*** Opening of Input records ***
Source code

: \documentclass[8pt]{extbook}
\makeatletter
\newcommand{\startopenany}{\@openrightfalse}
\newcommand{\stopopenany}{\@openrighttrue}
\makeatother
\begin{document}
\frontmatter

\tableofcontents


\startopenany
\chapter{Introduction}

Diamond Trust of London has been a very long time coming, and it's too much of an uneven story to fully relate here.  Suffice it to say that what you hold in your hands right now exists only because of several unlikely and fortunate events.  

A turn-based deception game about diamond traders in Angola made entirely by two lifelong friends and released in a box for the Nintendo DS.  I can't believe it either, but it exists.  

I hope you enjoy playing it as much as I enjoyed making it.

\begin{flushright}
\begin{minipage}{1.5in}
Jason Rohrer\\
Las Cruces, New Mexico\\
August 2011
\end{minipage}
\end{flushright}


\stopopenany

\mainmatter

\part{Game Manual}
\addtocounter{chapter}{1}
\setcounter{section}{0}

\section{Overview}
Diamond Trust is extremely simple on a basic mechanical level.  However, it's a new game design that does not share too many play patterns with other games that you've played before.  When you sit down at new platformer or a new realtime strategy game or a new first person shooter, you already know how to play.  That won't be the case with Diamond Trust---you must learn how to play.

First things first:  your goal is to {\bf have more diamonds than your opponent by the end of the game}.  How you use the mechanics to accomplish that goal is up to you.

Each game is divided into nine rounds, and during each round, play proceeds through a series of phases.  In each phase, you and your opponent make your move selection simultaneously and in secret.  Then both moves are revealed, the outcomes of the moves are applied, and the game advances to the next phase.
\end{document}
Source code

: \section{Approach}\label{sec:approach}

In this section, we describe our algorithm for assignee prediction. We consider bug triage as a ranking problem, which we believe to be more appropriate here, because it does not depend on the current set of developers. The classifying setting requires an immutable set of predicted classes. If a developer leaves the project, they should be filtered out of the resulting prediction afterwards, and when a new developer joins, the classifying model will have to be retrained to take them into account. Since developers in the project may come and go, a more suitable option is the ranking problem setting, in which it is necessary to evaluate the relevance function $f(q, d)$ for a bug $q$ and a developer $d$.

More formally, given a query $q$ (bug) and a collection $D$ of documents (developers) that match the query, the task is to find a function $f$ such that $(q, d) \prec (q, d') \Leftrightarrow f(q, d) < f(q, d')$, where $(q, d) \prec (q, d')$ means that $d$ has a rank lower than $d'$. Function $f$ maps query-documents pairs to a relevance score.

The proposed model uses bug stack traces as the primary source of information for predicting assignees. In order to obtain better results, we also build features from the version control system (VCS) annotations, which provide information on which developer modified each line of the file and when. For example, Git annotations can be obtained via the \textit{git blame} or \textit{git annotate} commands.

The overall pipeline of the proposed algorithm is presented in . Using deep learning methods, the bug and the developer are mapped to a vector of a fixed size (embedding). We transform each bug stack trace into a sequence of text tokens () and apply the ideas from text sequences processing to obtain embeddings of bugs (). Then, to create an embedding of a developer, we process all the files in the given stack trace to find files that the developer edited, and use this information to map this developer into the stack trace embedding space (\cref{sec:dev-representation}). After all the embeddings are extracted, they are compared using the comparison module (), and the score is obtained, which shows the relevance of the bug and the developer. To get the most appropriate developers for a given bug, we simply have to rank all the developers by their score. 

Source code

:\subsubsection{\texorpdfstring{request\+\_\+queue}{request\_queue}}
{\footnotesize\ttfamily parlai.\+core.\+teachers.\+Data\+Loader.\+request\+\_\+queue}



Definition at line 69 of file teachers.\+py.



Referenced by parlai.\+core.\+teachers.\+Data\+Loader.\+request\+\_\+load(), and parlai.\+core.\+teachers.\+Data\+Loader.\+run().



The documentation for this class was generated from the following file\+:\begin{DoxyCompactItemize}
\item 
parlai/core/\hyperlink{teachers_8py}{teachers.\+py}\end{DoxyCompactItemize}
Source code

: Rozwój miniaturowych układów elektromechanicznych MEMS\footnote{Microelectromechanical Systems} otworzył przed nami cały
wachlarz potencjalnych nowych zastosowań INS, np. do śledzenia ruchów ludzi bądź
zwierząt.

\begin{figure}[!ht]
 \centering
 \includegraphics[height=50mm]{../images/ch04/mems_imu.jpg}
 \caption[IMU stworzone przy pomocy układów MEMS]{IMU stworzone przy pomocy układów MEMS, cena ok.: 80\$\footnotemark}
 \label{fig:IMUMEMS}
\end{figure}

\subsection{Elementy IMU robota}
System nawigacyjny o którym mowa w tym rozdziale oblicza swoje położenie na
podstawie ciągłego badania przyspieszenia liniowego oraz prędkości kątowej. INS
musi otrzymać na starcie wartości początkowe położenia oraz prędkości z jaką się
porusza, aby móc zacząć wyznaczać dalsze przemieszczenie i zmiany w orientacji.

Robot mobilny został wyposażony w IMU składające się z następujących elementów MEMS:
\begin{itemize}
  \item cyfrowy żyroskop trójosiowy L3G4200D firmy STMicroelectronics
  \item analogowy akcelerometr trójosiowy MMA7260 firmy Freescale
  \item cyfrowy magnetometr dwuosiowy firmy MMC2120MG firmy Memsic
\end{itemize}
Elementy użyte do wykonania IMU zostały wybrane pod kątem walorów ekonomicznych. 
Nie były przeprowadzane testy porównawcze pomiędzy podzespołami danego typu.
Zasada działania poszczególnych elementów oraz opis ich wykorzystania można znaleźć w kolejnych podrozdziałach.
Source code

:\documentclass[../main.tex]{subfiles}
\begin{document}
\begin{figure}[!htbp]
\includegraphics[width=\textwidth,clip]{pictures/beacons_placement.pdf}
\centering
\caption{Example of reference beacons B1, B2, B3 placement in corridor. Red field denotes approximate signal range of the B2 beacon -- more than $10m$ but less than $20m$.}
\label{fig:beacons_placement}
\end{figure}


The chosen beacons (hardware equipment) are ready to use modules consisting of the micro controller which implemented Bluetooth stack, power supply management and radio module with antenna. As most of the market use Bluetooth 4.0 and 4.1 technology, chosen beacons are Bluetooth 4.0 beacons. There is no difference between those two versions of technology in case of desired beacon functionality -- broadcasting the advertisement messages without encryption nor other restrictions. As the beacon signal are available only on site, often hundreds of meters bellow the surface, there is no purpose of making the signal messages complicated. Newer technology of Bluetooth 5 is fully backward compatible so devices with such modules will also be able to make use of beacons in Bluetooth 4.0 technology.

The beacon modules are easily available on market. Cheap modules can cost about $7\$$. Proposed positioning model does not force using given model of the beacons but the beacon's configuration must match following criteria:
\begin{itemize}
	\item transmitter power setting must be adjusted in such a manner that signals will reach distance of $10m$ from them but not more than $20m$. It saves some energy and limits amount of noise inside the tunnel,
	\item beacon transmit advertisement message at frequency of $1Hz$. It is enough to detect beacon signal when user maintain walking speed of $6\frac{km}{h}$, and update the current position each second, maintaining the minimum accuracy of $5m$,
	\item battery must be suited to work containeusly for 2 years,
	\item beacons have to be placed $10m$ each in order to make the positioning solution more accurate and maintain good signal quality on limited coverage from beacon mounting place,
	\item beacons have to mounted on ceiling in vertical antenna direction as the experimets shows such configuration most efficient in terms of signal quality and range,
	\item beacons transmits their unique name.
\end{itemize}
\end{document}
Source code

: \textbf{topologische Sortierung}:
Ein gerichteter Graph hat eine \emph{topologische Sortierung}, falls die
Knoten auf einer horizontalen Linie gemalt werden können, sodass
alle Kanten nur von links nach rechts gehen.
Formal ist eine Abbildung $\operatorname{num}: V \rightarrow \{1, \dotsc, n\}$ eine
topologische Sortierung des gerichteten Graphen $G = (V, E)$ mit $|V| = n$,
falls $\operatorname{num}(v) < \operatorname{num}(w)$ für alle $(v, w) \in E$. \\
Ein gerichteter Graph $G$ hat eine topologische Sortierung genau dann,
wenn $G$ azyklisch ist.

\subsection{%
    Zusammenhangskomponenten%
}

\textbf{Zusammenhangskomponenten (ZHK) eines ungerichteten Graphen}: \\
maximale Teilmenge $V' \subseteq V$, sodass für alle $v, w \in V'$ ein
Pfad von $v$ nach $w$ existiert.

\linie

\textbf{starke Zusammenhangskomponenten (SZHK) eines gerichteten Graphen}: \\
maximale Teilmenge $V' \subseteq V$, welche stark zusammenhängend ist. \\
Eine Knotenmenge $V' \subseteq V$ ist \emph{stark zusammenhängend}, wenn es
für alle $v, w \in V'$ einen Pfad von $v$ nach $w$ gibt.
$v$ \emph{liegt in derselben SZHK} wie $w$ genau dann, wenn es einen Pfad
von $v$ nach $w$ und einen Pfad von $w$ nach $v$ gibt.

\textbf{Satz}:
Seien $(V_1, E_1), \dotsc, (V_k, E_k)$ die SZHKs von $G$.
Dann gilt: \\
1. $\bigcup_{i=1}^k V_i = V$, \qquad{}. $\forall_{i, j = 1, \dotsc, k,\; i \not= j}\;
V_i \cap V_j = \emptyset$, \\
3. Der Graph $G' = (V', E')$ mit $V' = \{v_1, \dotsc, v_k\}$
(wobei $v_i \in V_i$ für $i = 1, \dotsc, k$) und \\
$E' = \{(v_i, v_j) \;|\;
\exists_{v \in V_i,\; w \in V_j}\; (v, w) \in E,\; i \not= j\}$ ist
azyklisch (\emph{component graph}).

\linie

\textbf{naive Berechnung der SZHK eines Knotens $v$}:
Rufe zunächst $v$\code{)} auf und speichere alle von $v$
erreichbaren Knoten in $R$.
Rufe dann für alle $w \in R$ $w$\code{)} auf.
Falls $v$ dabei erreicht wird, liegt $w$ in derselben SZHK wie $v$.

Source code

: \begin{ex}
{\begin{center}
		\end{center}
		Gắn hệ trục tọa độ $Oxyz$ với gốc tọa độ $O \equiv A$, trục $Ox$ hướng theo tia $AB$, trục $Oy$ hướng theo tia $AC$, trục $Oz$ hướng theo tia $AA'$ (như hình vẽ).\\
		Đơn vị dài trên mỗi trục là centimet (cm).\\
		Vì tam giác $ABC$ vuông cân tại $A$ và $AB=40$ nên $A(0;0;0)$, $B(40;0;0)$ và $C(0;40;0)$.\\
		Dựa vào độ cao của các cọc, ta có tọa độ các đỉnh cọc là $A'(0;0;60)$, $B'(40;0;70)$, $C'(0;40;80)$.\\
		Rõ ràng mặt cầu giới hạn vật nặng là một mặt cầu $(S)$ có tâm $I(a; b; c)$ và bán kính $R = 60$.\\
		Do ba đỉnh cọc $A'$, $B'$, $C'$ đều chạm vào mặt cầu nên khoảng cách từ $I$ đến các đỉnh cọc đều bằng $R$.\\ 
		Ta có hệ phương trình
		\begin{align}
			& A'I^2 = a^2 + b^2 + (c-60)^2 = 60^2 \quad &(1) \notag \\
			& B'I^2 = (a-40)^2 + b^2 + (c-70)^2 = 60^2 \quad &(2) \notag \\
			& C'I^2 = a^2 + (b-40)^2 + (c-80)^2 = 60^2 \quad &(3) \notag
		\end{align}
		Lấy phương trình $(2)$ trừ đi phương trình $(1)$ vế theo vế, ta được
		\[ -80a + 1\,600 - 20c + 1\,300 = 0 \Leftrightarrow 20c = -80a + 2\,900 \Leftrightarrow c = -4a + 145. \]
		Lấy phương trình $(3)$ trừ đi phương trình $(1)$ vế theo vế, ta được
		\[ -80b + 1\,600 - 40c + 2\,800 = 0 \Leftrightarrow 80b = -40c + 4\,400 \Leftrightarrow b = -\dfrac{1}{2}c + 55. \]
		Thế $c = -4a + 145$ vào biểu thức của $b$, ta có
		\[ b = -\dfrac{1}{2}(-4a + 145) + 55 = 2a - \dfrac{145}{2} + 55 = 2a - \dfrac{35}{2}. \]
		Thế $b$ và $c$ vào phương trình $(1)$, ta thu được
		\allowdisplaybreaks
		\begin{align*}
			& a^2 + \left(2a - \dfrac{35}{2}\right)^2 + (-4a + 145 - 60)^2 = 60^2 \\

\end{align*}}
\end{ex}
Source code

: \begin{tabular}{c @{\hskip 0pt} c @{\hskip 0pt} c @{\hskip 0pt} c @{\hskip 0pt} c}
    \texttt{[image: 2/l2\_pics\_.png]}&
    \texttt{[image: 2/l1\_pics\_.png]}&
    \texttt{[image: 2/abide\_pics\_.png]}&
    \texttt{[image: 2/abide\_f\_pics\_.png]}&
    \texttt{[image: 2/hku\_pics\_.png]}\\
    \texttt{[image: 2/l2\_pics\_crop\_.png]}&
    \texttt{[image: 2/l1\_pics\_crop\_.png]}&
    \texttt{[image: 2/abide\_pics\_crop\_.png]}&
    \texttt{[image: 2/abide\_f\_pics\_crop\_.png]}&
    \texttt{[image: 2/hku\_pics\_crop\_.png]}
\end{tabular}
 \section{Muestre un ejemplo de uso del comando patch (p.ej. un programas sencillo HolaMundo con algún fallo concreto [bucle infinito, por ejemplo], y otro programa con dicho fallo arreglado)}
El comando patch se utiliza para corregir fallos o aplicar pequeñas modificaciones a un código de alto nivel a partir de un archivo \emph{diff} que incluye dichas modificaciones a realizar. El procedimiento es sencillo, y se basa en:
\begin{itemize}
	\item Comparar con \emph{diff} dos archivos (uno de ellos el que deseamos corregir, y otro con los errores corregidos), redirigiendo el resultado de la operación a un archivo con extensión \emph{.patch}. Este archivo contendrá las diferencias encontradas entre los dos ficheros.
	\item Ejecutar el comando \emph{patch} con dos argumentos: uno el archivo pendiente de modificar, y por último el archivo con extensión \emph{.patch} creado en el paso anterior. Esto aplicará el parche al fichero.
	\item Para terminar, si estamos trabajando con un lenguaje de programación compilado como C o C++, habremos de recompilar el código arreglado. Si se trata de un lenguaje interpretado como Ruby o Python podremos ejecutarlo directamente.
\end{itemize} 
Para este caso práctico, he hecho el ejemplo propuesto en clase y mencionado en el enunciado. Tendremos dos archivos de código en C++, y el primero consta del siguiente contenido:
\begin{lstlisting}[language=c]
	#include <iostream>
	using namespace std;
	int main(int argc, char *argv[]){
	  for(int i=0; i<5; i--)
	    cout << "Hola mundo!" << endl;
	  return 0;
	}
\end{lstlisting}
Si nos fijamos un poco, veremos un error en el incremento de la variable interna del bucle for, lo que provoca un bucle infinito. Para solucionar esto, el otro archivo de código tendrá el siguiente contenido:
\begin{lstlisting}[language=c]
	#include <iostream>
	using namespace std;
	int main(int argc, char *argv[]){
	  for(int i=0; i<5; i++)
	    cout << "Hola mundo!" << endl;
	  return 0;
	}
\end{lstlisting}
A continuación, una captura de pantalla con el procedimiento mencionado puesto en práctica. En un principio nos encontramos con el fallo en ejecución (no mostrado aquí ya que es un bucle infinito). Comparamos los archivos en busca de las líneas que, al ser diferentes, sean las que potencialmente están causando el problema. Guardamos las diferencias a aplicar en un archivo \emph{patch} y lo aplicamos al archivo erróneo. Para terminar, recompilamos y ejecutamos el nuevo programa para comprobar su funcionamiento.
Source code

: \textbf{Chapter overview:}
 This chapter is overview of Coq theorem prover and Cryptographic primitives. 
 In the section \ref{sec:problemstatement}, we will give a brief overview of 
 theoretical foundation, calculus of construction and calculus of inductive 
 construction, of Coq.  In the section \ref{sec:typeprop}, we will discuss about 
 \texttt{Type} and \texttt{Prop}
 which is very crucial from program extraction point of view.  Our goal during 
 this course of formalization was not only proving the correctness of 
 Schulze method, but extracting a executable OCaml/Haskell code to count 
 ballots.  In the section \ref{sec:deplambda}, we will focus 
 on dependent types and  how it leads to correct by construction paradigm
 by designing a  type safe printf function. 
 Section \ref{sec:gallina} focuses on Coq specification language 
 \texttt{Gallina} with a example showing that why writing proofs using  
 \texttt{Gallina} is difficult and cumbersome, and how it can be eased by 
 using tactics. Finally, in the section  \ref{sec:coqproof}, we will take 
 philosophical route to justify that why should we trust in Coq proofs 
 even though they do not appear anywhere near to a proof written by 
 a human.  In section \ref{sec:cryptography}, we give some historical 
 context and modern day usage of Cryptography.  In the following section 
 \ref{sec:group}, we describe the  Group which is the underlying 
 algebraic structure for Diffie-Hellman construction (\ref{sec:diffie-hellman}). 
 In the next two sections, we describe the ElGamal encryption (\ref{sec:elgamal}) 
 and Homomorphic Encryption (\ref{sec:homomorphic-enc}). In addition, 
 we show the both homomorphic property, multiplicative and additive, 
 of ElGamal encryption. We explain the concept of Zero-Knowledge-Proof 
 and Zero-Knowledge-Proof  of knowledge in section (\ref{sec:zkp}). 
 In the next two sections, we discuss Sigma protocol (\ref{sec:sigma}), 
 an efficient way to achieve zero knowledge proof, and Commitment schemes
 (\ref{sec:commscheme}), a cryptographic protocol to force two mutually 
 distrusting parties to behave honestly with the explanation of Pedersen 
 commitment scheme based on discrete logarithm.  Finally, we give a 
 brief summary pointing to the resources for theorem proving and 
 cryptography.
*** Close of Input records ***
▸ **Exercise details**: Only the lines above from the one with "3. Der Graph" up to and including the one with "60^2 \quad &(3) \notag" should be repeated, exactly as written.

▸ **Answer**:
3. Der Graph $G' = (V', E')$ mit $V' = \{v_1, \dotsc, v_k\}$
(wobei $v_i \in V_i$ für $i = 1, \dotsc, k$) und \\
$E' = \{(v_i, v_j) \;|\;
\exists_{v \in V_i,\; w \in V_j}\; (v, w) \in E,\; i \not= j\}$ ist
azyklisch (\emph{component graph}).

\linie

\textbf{naive Berechnung der SZHK eines Knotens $v$}:
Rufe zunächst $v$\code{)} auf und speichere alle von $v$
erreichbaren Knoten in $R$.
Rufe dann für alle $w \in R$ $w$\code{)} auf.
Falls $v$ dabei erreicht wird, liegt $w$ in derselben SZHK wie $v$.

Source code

: \begin{ex}
{\begin{center}
		\end{center}
		Gắn hệ trục tọa độ $Oxyz$ với gốc tọa độ $O \equiv A$, trục $Ox$ hướng theo tia $AB$, trục $Oy$ hướng theo tia $AC$, trục $Oz$ hướng theo tia $AA'$ (như hình vẽ).\\
		Đơn vị dài trên mỗi trục là centimet (cm).\\
		Vì tam giác $ABC$ vuông cân tại $A$ và $AB=40$ nên $A(0;0;0)$, $B(40;0;0)$ và $C(0;40;0)$.\\
		Dựa vào độ cao của các cọc, ta có tọa độ các đỉnh cọc là $A'(0;0;60)$, $B'(40;0;70)$, $C'(0;40;80)$.\\
		Rõ ràng mặt cầu giới hạn vật nặng là một mặt cầu $(S)$ có tâm $I(a; b; c)$ và bán kính $R = 60$.\\
		Do ba đỉnh cọc $A'$, $B'$, $C'$ đều chạm vào mặt cầu nên khoảng cách từ $I$ đến các đỉnh cọc đều bằng $R$.\\ 
		Ta có hệ phương trình
		\begin{align}
			& A'I^2 = a^2 + b^2 + (c-60)^2 = 60^2 \quad &(1) \notag \\
			& B'I^2 = (a-40)^2 + b^2 + (c-70)^2 = 60^2 \quad &(2) \notag \\
			& C'I^2 = a^2 + (b-40)^2 + (c-80)^2 = 60^2 \quad &(3) \notag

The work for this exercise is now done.